### Work to complete
Retrieve every line from the records in which the word "Spigot" occurs.

### Provided records
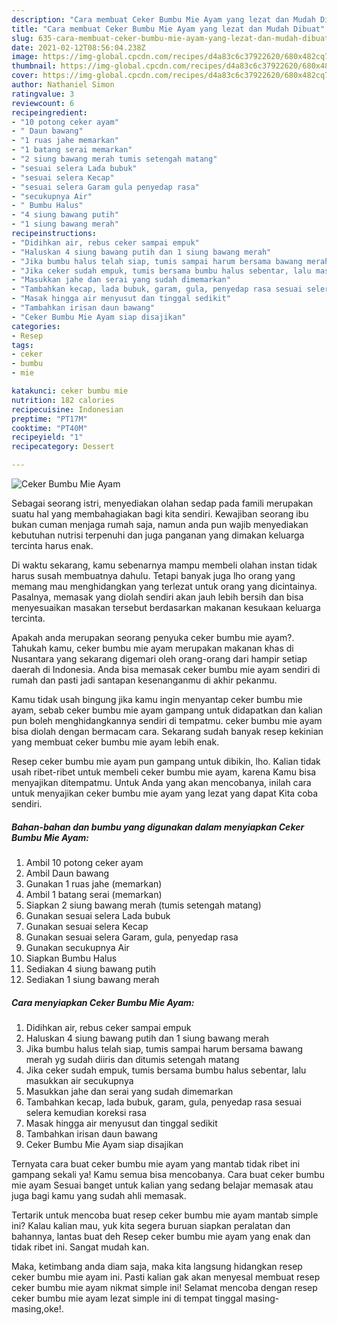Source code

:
 ```yaml
---
description: "Cara membuat Ceker Bumbu Mie Ayam yang lezat dan Mudah Dibuat"
title: "Cara membuat Ceker Bumbu Mie Ayam yang lezat dan Mudah Dibuat"
slug: 635-cara-membuat-ceker-bumbu-mie-ayam-yang-lezat-dan-mudah-dibuat
date: 2021-02-12T08:56:04.238Z
image: https://img-global.cpcdn.com/recipes/d4a83c6c37922620/680x482cq70/ceker-bumbu-mie-ayam-foto-resep-utama.jpg
thumbnail: https://img-global.cpcdn.com/recipes/d4a83c6c37922620/680x482cq70/ceker-bumbu-mie-ayam-foto-resep-utama.jpg
cover: https://img-global.cpcdn.com/recipes/d4a83c6c37922620/680x482cq70/ceker-bumbu-mie-ayam-foto-resep-utama.jpg
author: Nathaniel Simon
ratingvalue: 3
reviewcount: 6
recipeingredient:
- "10 potong ceker ayam"
- " Daun bawang"
- "1 ruas jahe memarkan"
- "1 batang serai memarkan"
- "2 siung bawang merah tumis setengah matang"
- "sesuai selera Lada bubuk"
- "sesuai selera Kecap"
- "sesuai selera Garam gula penyedap rasa"
- "secukupnya Air"
- " Bumbu Halus"
- "4 siung bawang putih"
- "1 siung bawang merah"
recipeinstructions:
- "Didihkan air, rebus ceker sampai empuk"
- "Haluskan 4 siung bawang putih dan 1 siung bawang merah"
- "Jika bumbu halus telah siap, tumis sampai harum bersama bawang merah yg sudah diiris dan ditumis setengah matang"
- "Jika ceker sudah empuk, tumis bersama bumbu halus sebentar, lalu masukkan air secukupnya"
- "Masukkan jahe dan serai yang sudah dimemarkan"
- "Tambahkan kecap, lada bubuk, garam, gula, penyedap rasa sesuai selera kemudian koreksi rasa"
- "Masak hingga air menyusut dan tinggal sedikit"
- "Tambahkan irisan daun bawang"
- "Ceker Bumbu Mie Ayam siap disajikan"
categories:
- Resep
tags:
- ceker
- bumbu
- mie

katakunci: ceker bumbu mie 
nutrition: 182 calories
recipecuisine: Indonesian
preptime: "PT17M"
cooktime: "PT40M"
recipeyield: "1"
recipecategory: Dessert

---
```



![Ceker Bumbu Mie Ayam](https://img-global.cpcdn.com/recipes/d4a83c6c37922620/680x482cq70/ceker-bumbu-mie-ayam-foto-resep-utama.jpg)

Sebagai seorang istri, menyediakan olahan sedap pada famili merupakan suatu hal yang membahagiakan bagi kita sendiri. Kewajiban seorang ibu bukan cuman menjaga rumah saja, namun anda pun wajib menyediakan kebutuhan nutrisi terpenuhi dan juga panganan yang dimakan keluarga tercinta harus enak.

Di waktu  sekarang, kamu sebenarnya mampu membeli olahan instan tidak harus susah membuatnya dahulu. Tetapi banyak juga lho orang yang memang mau menghidangkan yang terlezat untuk orang yang dicintainya. Pasalnya, memasak yang diolah sendiri akan jauh lebih bersih dan bisa menyesuaikan masakan tersebut berdasarkan makanan kesukaan keluarga tercinta. 



Apakah anda merupakan seorang penyuka ceker bumbu mie ayam?. Tahukah kamu, ceker bumbu mie ayam merupakan makanan khas di Nusantara yang sekarang digemari oleh orang-orang dari hampir setiap daerah di Indonesia. Anda bisa memasak ceker bumbu mie ayam sendiri di rumah dan pasti jadi santapan kesenanganmu di akhir pekanmu.

Kamu tidak usah bingung jika kamu ingin menyantap ceker bumbu mie ayam, sebab ceker bumbu mie ayam gampang untuk didapatkan dan kalian pun boleh menghidangkannya sendiri di tempatmu. ceker bumbu mie ayam bisa diolah dengan bermacam cara. Sekarang sudah banyak resep kekinian yang membuat ceker bumbu mie ayam lebih enak.

Resep ceker bumbu mie ayam pun gampang untuk dibikin, lho. Kalian tidak usah ribet-ribet untuk membeli ceker bumbu mie ayam, karena Kamu bisa menyajikan ditempatmu. Untuk Anda yang akan mencobanya, inilah cara untuk menyajikan ceker bumbu mie ayam yang lezat yang dapat Kita coba sendiri.

<!--inarticleads1-->

##### Bahan-bahan dan bumbu yang digunakan dalam menyiapkan Ceker Bumbu Mie Ayam:

1. Ambil 10 potong ceker ayam
1. Ambil  Daun bawang
1. Gunakan 1 ruas jahe (memarkan)
1. Ambil 1 batang serai (memarkan)
1. Siapkan 2 siung bawang merah (tumis setengah matang)
1. Gunakan sesuai selera Lada bubuk
1. Gunakan sesuai selera Kecap
1. Gunakan sesuai selera Garam, gula, penyedap rasa
1. Gunakan secukupnya Air
1. Siapkan  Bumbu Halus
1. Sediakan 4 siung bawang putih
1. Sediakan 1 siung bawang merah




<!--inarticleads2-->

##### Cara menyiapkan Ceker Bumbu Mie Ayam:

1. Didihkan air, rebus ceker sampai empuk
1. Haluskan 4 siung bawang putih dan 1 siung bawang merah
1. Jika bumbu halus telah siap, tumis sampai harum bersama bawang merah yg sudah diiris dan ditumis setengah matang
1. Jika ceker sudah empuk, tumis bersama bumbu halus sebentar, lalu masukkan air secukupnya
1. Masukkan jahe dan serai yang sudah dimemarkan
1. Tambahkan kecap, lada bubuk, garam, gula, penyedap rasa sesuai selera kemudian koreksi rasa
1. Masak hingga air menyusut dan tinggal sedikit
1. Tambahkan irisan daun bawang
1. Ceker Bumbu Mie Ayam siap disajikan




Ternyata cara buat ceker bumbu mie ayam yang mantab tidak ribet ini gampang sekali ya! Kamu semua bisa mencobanya. Cara buat ceker bumbu mie ayam Sesuai banget untuk kalian yang sedang belajar memasak atau juga bagi kamu yang sudah ahli memasak.

Tertarik untuk mencoba buat resep ceker bumbu mie ayam mantab simple ini? Kalau kalian mau, yuk kita segera buruan siapkan peralatan dan bahannya, lantas buat deh Resep ceker bumbu mie ayam yang enak dan tidak ribet ini. Sangat mudah kan. 

Maka, ketimbang anda diam saja, maka kita langsung hidangkan resep ceker bumbu mie ayam ini. Pasti kalian gak akan menyesal membuat resep ceker bumbu mie ayam nikmat simple ini! Selamat mencoba dengan resep ceker bumbu mie ayam lezat simple ini di tempat tinggal masing-masing,oke!.

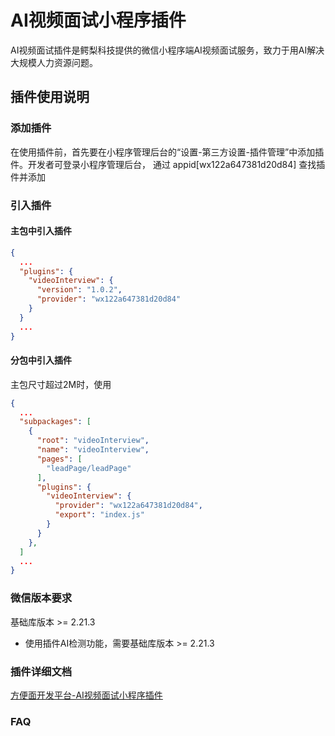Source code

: # AI视频面试小程序插件

AI视频面试插件是鳄梨科技提供的微信小程序端AI视频面试服务，致力于用AI解决大规模人力资源问题。

## 插件使用说明

### 添加插件

在使用插件前，首先要在小程序管理后台的“设置-第三方设置-插件管理”中添加插件。开发者可登录小程序管理后台，
通过 appid[wx122a647381d20d84] 查找插件并添加

### 引入插件

#### 主包中引入插件

```json
{
  ...
  "plugins": {
    "videoInterview": {
      "version": "1.0.2",
      "provider": "wx122a647381d20d84"
    }
  }
  ...
}
```

#### 分包中引入插件

主包尺寸超过2M时，使用

```json
{
  ...
  "subpackages": [
    {
      "root": "videoInterview",
      "name": "videoInterview",
      "pages": [
        "leadPage/leadPage"
      ],
      "plugins": {
        "videoInterview": {
          "provider": "wx122a647381d20d84",
          "export": "index.js"
        }
      }
    },
  ]
  ...
}
```

### 微信版本要求

基础库版本 >= 2.21.3

* 使用插件AI检测功能，需要基础库版本 >= 2.21.3

### 插件详细文档

[方便面开发平台-AI视频面试小程序插件](https://avocadotechopen.github.io/developers/docs/AI视频面试/mp-plugin)

### FAQ
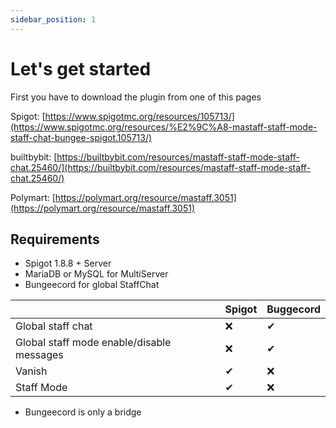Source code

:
 ```yaml
---
sidebar_position: 1
---
```


# Let's get started

First you have to download the plugin from one of this pages

Spigot: [https://www.spigotmc.org/resources/105713/](https://www.spigotmc.org/resources/%E2%9C%A8-mastaff-staff-mode-staff-chat-bungee-spigot.105713/)

builtbybit: [https://builtbybit.com/resources/mastaff-staff-mode-staff-chat.25460/](https://builtbybit.com/resources/mastaff-staff-mode-staff-chat.25460/)

Polymart: [https://polymart.org/resource/mastaff.3051](https://polymart.org/resource/mastaff.3051)

## Requirements

* Spigot 1.8.8 + Server
* MariaDB or MySQL for MultiServer
* Bungeecord for global StaffChat


|                                             | Spigot |   Buggecord |
| :------------------------------------------ | ---------- | ----------- |
| Global staff chat                           | ❌        | ✔        |
| Global staff mode enable/disable messages   | ❌        | ✔        |
| Vanish                                      | ✔         | ❌        |
| Staff Mode                                  | ✔         | ❌        |


* Bungeecord is only a bridge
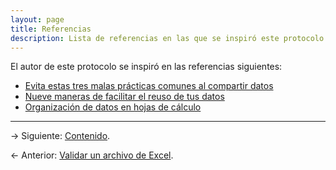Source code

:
 ```yaml
---
layout: page
title: Referencias
description: Lista de referencias en las que se inspiró este protocolo
---
```


El autor de este protocolo se inspiró en las referencias siguientes:

- [Evita estas tres malas prácticas comunes al compartir datos](https://luisdva.github.io/pls-don't-do-this/)
- [Nueve maneras de facilitar el reuso de tus datos](http://ojs.library.queensu.ca/index.php/IEE/article/view/4608/4898)
- [Organización de datos en hojas de cálculo](http://kbroman.org/dataorg/)

---

&rarr; Siguiente: [Contenido](../).

&larr; Anterior: [Validar un archivo de Excel](validacion.html).
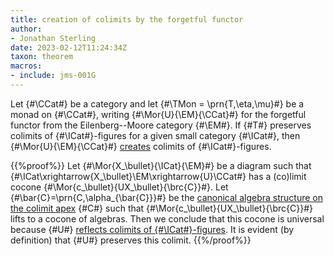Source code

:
 ```yaml
---
title: creation of colimits by the forgetful functor
author:
- Jonathan Sterling
date: 2023-02-12T11:24:34Z
taxon: theorem
macros:
- include: jms-001G
---
```


Let {#\CCat#} be a category and let {#\TMon = \prn{T,\eta,\mu}#} be a monad on {#\CCat#}, writing {#\Mor{U}{\EM}{\CCat}#} for the forgetful functor from the Eilenberg--Moore category {#\EM#}. If {#T#} preserves colimits of {#\ICat#}-figures for a given small category {#\ICat#}, then {#\Mor{U}{\EM}{\CCat}#} [creates](jms-001H) colimits of {#\ICat#}-figures.

{{%proof%}}
Let {#\Mor{X_\bullet}{\ICat}{\EM}#} be a diagram such that {#\ICat\xrightarrow{X_\bullet}\EM\xrightarrow{U}\CCat#} has a (co)limit cocone {#\Mor{c_\bullet}{UX_\bullet}{\brc{C}}#}. Let {#\bar{C}=\prn{C,\alpha_{\bar{C}}}#} be the [canonical algebra structure on the colimit apex](jms-001J) {#C#} such that {#\Mor{c_\bullet}{UX_\bullet}{\brc{C}}#} lifts to a cocone of algebras. Then we conclude that this cocone is universal because {#U#} [reflects colimits of {#\ICat#}-figures](jms-001G). It is evident (by definition) that {#U#} preserves this colimit.
{{%/proof%}}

### Result of the task
Spigot: [https://www.spigotmc.org/resources/105713/](https://www.spigotmc.org/resources/%E2%9C%A8-mastaff-staff-mode-staff-chat-bungee-spigot.105713/)
* Spigot 1.8.8 + Server
|                                             | Spigot |   Buggecord |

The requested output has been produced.